### EXERCISE INSTRUCTIONS
Among the lines below, a stretch begins at the one with "Тепер у іншому" and ends at the one with "Можна не вказувати". Repeat that stretch exactly, ends included.

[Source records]
= Beginning of Section =

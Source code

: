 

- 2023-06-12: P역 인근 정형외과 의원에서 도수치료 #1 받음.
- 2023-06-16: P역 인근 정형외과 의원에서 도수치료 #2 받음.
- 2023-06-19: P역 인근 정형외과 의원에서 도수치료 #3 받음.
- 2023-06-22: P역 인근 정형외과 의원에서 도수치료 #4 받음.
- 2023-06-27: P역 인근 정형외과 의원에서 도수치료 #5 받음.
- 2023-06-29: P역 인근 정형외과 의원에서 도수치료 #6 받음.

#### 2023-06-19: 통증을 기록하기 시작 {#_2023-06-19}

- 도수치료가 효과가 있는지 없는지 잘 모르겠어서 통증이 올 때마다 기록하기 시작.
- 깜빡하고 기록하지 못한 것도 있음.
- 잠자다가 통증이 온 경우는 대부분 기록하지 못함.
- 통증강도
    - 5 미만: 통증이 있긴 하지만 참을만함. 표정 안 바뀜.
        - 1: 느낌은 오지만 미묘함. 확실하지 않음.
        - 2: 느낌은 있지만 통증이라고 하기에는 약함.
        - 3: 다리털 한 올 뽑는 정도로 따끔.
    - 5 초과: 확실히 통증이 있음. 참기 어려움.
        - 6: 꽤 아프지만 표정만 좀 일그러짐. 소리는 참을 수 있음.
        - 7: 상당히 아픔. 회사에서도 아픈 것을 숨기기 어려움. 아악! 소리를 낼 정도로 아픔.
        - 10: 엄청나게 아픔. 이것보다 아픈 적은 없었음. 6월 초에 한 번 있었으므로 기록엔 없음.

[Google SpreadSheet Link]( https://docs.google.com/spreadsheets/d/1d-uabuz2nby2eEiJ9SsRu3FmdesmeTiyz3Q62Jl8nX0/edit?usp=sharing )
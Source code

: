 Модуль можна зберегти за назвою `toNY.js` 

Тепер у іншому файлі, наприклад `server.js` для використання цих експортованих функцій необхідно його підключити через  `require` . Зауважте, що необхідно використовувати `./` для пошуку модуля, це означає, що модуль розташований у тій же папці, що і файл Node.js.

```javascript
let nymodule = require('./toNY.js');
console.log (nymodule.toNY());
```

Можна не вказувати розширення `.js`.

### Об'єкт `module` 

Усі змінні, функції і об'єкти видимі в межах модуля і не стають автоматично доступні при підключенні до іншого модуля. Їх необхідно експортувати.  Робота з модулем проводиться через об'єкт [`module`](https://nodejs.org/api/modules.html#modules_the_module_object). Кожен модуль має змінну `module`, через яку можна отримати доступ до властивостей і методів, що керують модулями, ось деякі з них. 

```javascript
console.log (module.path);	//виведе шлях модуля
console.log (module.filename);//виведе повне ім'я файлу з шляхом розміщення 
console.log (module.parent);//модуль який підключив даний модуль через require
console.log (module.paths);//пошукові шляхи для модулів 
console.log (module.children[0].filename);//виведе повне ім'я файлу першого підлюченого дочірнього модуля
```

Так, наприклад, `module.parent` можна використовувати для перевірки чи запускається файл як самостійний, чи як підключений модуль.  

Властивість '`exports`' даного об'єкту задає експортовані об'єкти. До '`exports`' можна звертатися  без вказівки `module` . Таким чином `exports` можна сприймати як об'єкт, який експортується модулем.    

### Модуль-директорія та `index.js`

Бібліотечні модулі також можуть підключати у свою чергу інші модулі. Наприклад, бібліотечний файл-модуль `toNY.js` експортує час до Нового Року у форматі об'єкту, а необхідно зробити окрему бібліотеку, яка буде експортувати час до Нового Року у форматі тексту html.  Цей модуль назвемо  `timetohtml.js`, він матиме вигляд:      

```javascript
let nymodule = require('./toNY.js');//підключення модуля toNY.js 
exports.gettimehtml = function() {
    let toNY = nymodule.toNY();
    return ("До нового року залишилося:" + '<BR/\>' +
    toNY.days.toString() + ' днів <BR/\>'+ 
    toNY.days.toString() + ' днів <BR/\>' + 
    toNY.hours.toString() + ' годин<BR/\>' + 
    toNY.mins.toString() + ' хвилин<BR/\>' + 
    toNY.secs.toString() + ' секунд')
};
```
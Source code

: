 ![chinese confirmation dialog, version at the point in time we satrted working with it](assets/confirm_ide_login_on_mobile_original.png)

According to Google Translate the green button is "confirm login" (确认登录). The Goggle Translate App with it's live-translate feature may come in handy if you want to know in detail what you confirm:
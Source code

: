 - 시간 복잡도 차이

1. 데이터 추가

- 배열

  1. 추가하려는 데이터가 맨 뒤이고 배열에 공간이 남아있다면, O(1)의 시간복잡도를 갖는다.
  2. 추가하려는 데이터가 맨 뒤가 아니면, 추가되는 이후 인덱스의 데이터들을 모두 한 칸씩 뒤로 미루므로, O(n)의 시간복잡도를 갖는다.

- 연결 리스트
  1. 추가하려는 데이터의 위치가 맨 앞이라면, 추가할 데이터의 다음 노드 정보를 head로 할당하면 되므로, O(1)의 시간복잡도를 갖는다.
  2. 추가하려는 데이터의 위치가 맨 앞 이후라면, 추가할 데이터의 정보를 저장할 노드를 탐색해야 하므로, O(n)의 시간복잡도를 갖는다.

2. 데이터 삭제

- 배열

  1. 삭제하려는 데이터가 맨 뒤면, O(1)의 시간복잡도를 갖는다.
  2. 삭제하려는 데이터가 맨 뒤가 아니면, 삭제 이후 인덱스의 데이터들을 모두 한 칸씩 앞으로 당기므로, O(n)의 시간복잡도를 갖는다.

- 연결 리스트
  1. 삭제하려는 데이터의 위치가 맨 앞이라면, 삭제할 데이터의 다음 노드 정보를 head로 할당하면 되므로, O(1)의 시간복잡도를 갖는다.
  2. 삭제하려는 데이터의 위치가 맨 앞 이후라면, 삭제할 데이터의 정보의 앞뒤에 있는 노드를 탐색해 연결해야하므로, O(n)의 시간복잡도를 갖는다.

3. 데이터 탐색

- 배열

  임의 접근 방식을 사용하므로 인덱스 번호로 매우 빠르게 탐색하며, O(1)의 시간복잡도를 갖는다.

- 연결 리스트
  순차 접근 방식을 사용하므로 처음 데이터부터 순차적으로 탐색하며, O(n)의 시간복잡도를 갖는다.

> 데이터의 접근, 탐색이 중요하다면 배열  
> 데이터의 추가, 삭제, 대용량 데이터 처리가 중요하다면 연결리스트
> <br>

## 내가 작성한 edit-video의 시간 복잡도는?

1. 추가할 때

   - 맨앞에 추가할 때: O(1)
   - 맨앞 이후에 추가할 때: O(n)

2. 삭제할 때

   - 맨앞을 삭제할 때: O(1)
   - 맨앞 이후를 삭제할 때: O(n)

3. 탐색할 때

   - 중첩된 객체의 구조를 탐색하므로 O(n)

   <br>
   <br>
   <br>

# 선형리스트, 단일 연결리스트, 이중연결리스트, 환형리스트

= End of Section =

### ANSWER
Тепер у іншому файлі, наприклад `server.js` для використання цих експортованих функцій необхідно його підключити через  `require` . Зауважте, що необхідно використовувати `./` для пошуку модуля, це означає, що модуль розташований у тій же папці, що і файл Node.js.

```javascript
let nymodule = require('./toNY.js');
console.log (nymodule.toNY());
```

Можна не вказувати розширення `.js`.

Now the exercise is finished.